Звучали взволнованные тосты. А в соседней комнатке плакали официантки. До них доносились наши слова, и они вспоминали своих друзей юности и расстроились, что не могут их увидеть. Одна официантка, накладывавшая в вазочки мороженое, на мой вопрос — почему вы плачете? — сказала: «Я вспомнила свою маму…»
Конечно, были остроты по поводу того, что я сижу с Труфановой. Павка Старицкий вспоминал, как я безответно любил, и признался, что он сам был одно время в нее влюблен.
И тут поднялась Таня Чиркина:
— Товарищи! Что это за разговоры — «влюблен», «Аня Труфанова»? Надо быть точными — Володька был влюблен в меня.
— Тут что-то не так, — возразил я, — я был влюблен только в Аню.
— А документы? — возразила Татьяна.
И она раскрыла сумочку и вынула из нее пачку писем.
Их было штук двадцать. Она их хранила с 1921 года.
Они пережили голод, холод, войну, блокаду…
И началась читка этих писем.
Там были мои стихи, адресованные Тане, мой вызов на дуэль Леньке Селиванову за то, что он провожал Таню домой, фамилии моих секундантов Навяжский и Данюшевский — и даже засушенный цветок шиповника.
Это был мой почерк. Я, конечно, смутился, а Аня Труфанова поняла, что я уже тогда был бабником.
И тут вскочил Бродский и с обидой в голосе сказал:
— Почему, Таня, ты говоришь о Володьке, когда в тысяча девятьсот двадцать первом году был влюблен в тебя я?
— Тоже есть документы! — закричала Татьяна и вынула из сумочки еще пачку писем. Это уже были письма Бродского.
— «Опасные связи»! — сказала Элла Бухштаб. — Начинается Шадерло де ла Кло…
— Минутку внимания! — воскликнула Труфанова. — Прошел уже пятьдесят один год. Может, теперь мне скажут — кто в декабре двадцать третьего года положил мне в парту дохлую крысу? Будьте честными!..
И тогда поднялся со своего места кораблестроитель Александр Дмитриевич Чернов и, слегка смутившись, сказал:
— Это был я.
Быстро со всеми попрощался и уехал в Москву на совещание министров.
Исаак Рубаненко сел за пианино, Лена Аплаксина взяла в руки листок с текстом сочиненной мною наспех песни, и мы все запели:
Конечно, пели плохо, путали слова, но песня всех захватила. Стихи были весьма не ах, но мысли, наверно, правильные, и все пели с воодушевлением.

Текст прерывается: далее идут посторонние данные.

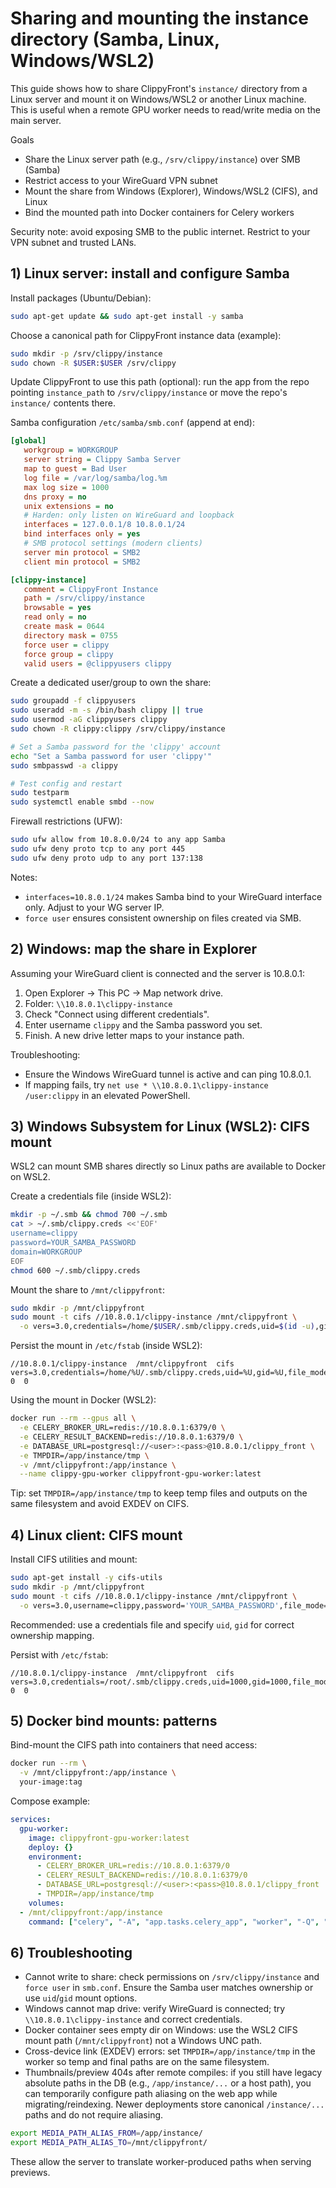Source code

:# Sharing and mounting the instance directory (Samba, Linux, Windows/WSL2)

This guide shows how to share ClippyFront's `instance/` directory from a Linux server and mount it on Windows/WSL2 or another Linux machine. This is useful when a remote GPU worker needs to read/write media on the main server.

Goals
- Share the Linux server path (e.g., `/srv/clippy/instance`) over SMB (Samba)
- Restrict access to your WireGuard VPN subnet
- Mount the share from Windows (Explorer), Windows/WSL2 (CIFS), and Linux
- Bind the mounted path into Docker containers for Celery workers

Security note: avoid exposing SMB to the public internet. Restrict to your VPN subnet and trusted LANs.

## 1) Linux server: install and configure Samba

Install packages (Ubuntu/Debian):

```bash
sudo apt-get update && sudo apt-get install -y samba
```

Choose a canonical path for ClippyFront instance data (example):

```bash
sudo mkdir -p /srv/clippy/instance
sudo chown -R $USER:$USER /srv/clippy
```

Update ClippyFront to use this path (optional): run the app from the repo pointing `instance_path` to `/srv/clippy/instance` or move the repo's `instance/` contents there.

Samba configuration `/etc/samba/smb.conf` (append at end):

```ini
[global]
   workgroup = WORKGROUP
   server string = Clippy Samba Server
   map to guest = Bad User
   log file = /var/log/samba/log.%m
   max log size = 1000
   dns proxy = no
   unix extensions = no
   # Harden: only listen on WireGuard and loopback
   interfaces = 127.0.0.1/8 10.8.0.1/24
   bind interfaces only = yes
   # SMB protocol settings (modern clients)
   server min protocol = SMB2
   client min protocol = SMB2

[clippy-instance]
   comment = ClippyFront Instance
   path = /srv/clippy/instance
   browsable = yes
   read only = no
   create mask = 0644
   directory mask = 0755
   force user = clippy
   force group = clippy
   valid users = @clippyusers clippy
```

Create a dedicated user/group to own the share:

```bash
sudo groupadd -f clippyusers
sudo useradd -m -s /bin/bash clippy || true
sudo usermod -aG clippyusers clippy
sudo chown -R clippy:clippy /srv/clippy/instance

# Set a Samba password for the 'clippy' account
echo "Set a Samba password for user 'clippy'"
sudo smbpasswd -a clippy

# Test config and restart
sudo testparm
sudo systemctl enable smbd --now
```

Firewall restrictions (UFW):

```bash
sudo ufw allow from 10.8.0.0/24 to any app Samba
sudo ufw deny proto tcp to any port 445
sudo ufw deny proto udp to any port 137:138
```

Notes:
- `interfaces=10.8.0.1/24` makes Samba bind to your WireGuard interface only. Adjust to your WG server IP.
- `force user` ensures consistent ownership on files created via SMB.

## 2) Windows: map the share in Explorer

Assuming your WireGuard client is connected and the server is 10.8.0.1:

1. Open Explorer → This PC → Map network drive.
2. Folder: `\\10.8.0.1\clippy-instance`
3. Check "Connect using different credentials".
4. Enter username `clippy` and the Samba password you set.
5. Finish. A new drive letter maps to your instance path.

Troubleshooting:
- Ensure the Windows WireGuard tunnel is active and can ping 10.8.0.1.
- If mapping fails, try `net use * \\10.8.0.1\clippy-instance /user:clippy` in an elevated PowerShell.

## 3) Windows Subsystem for Linux (WSL2): CIFS mount

WSL2 can mount SMB shares directly so Linux paths are available to Docker on WSL2.

Create a credentials file (inside WSL2):

```bash
mkdir -p ~/.smb && chmod 700 ~/.smb
cat > ~/.smb/clippy.creds <<'EOF'
username=clippy
password=YOUR_SAMBA_PASSWORD
domain=WORKGROUP
EOF
chmod 600 ~/.smb/clippy.creds
```

Mount the share to `/mnt/clippyfront`:

```bash
sudo mkdir -p /mnt/clippyfront
sudo mount -t cifs //10.8.0.1/clippy-instance /mnt/clippyfront \
  -o vers=3.0,credentials=/home/$USER/.smb/clippy.creds,uid=$(id -u),gid=$(id -g),file_mode=0644,dir_mode=0755
```

Persist the mount in `/etc/fstab` (inside WSL2):

```fstab
//10.8.0.1/clippy-instance  /mnt/clippyfront  cifs  vers=3.0,credentials=/home/%U/.smb/clippy.creds,uid=%U,gid=%U,file_mode=0644,dir_mode=0755  0  0
```

Using the mount in Docker (WSL2):

```bash
docker run --rm --gpus all \
  -e CELERY_BROKER_URL=redis://10.8.0.1:6379/0 \
  -e CELERY_RESULT_BACKEND=redis://10.8.0.1:6379/0 \
  -e DATABASE_URL=postgresql://<user>:<pass>@10.8.0.1/clippy_front \
  -e TMPDIR=/app/instance/tmp \
  -v /mnt/clippyfront:/app/instance \
  --name clippy-gpu-worker clippyfront-gpu-worker:latest
```

Tip: set `TMPDIR=/app/instance/tmp` to keep temp files and outputs on the same filesystem and avoid EXDEV on CIFS.

## 4) Linux client: CIFS mount

Install CIFS utilities and mount:

```bash
sudo apt-get install -y cifs-utils
sudo mkdir -p /mnt/clippyfront
sudo mount -t cifs //10.8.0.1/clippy-instance /mnt/clippyfront \
  -o vers=3.0,username=clippy,password='YOUR_SAMBA_PASSWORD',file_mode=0644,dir_mode=0755
```

Recommended: use a credentials file and specify `uid`, `gid` for correct ownership mapping.

Persist with `/etc/fstab`:

```fstab
//10.8.0.1/clippy-instance  /mnt/clippyfront  cifs  vers=3.0,credentials=/root/.smb/clippy.creds,uid=1000,gid=1000,file_mode=0644,dir_mode=0755  0  0
```

## 5) Docker bind mounts: patterns

Bind-mount the CIFS path into containers that need access:

```bash
docker run --rm \
  -v /mnt/clippyfront:/app/instance \
  your-image:tag
```

Compose example:

```yaml
services:
  gpu-worker:
    image: clippyfront-gpu-worker:latest
    deploy: {}
    environment:
      - CELERY_BROKER_URL=redis://10.8.0.1:6379/0
      - CELERY_RESULT_BACKEND=redis://10.8.0.1:6379/0
      - DATABASE_URL=postgresql://<user>:<pass>@10.8.0.1/clippy_front
      - TMPDIR=/app/instance/tmp
    volumes:
  - /mnt/clippyfront:/app/instance
    command: ["celery", "-A", "app.tasks.celery_app", "worker", "-Q", "gpu", "--loglevel=info"]
```

## 6) Troubleshooting

- Cannot write to share: check permissions on `/srv/clippy/instance` and `force user` in `smb.conf`. Ensure the Samba user matches ownership or use `uid`/`gid` mount options.
- Windows cannot map drive: verify WireGuard is connected; try `\\10.8.0.1\clippy-instance` and correct credentials.
- Docker container sees empty dir on Windows: use the WSL2 CIFS mount path (`/mnt/clippyfront`) not a Windows UNC path.
- Cross-device link (EXDEV) errors: set `TMPDIR=/app/instance/tmp` in the worker so temp and final paths are on the same filesystem.
- Thumbnails/preview 404s after remote compiles: if you still have legacy absolute paths in the DB (e.g., `/app/instance/...` or a host path), you can temporarily configure path aliasing on the web app while migrating/reindexing. Newer deployments store canonical `/instance/...` paths and do not require aliasing.

```bash
export MEDIA_PATH_ALIAS_FROM=/app/instance/
export MEDIA_PATH_ALIAS_TO=/mnt/clippyfront/
```

These allow the server to translate worker-produced paths when serving previews.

Светлов и Дунаевский простили бы нам искажение их слов и мелодии.
Потом Леся Кривоносов пел песенку шута из «Двенадцатой ночи» «А джентльменам спать пора» и читал стихи своего сочинения, посвященные нашей встрече.
Андреев и Старицкий щелкали фотоаппаратами, и все записывали адреса и телефоны.
И мы подумали о том, что те 50 лет, которые мы не встречались, — это 50 лет прерванной дружбы. Не знаю, сколько нам еще осталось, но больше прерывать дружбу нельзя. А школьная дружба — она, наверное, самая большая, самая испытанная и верная.
Мы сидели за столом — старые люди, бабушки и дедушки, отцы и матери семейств, но я смотрел направо и налево, напротив себя и видел сияющие глаза моих друзей детства и юности, сбросивших свои седины, плюнувших на свои лысины, убравших к черту морщины, как прежде молодых озорников, шалунов, мечтателей.
Мы разошлись около часа ночи и дали слово встречаться.
Я снова в Москве, и нет недели, чтоб я не получал писем от участников этой встречи.
Почти все ребята пишут друг другу, навещают друг друга, приходят выпить чайку и поговорить обо всех нас, о нашей школе. Вернулась школьная дружба, и веселее стала жизнь одиноких людей, и поняли они, что они не одни, что у них есть, может быть, самое главное в жизни — верные друзья.